Search the data for the word "Outreach" and copy out every line that has it.

Study material START

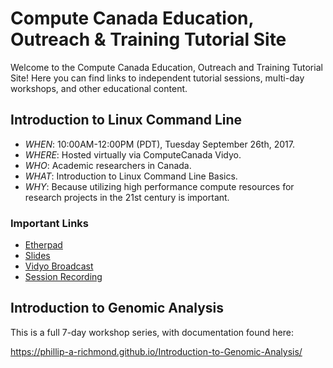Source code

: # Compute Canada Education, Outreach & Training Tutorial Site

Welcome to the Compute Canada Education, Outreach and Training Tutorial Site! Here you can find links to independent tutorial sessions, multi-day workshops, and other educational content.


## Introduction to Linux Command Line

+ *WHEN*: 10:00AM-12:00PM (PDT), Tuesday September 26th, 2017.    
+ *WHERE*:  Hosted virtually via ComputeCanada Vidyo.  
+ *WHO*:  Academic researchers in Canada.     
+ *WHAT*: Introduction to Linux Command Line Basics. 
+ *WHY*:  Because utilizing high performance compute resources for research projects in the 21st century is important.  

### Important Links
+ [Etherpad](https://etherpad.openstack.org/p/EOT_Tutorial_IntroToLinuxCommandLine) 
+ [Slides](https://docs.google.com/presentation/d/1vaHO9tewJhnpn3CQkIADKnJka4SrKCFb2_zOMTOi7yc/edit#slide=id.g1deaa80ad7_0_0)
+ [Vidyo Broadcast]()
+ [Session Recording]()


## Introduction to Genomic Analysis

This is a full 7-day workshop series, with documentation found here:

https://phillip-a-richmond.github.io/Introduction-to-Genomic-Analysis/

Study material END
Study material START

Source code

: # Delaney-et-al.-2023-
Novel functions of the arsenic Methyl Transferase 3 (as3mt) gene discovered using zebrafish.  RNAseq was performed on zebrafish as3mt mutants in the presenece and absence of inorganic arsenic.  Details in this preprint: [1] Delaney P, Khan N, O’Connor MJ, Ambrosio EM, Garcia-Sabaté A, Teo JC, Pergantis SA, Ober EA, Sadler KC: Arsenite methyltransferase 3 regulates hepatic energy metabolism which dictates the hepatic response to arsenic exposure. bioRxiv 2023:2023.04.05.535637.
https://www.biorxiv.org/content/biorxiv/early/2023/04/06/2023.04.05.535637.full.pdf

Study material END

▸ Your response
: # Compute Canada Education, Outreach & Training Tutorial Site
Welcome to the Compute Canada Education, Outreach and Training Tutorial Site! Here you can find links to independent tutorial sessions, multi-day workshops, and other educational content.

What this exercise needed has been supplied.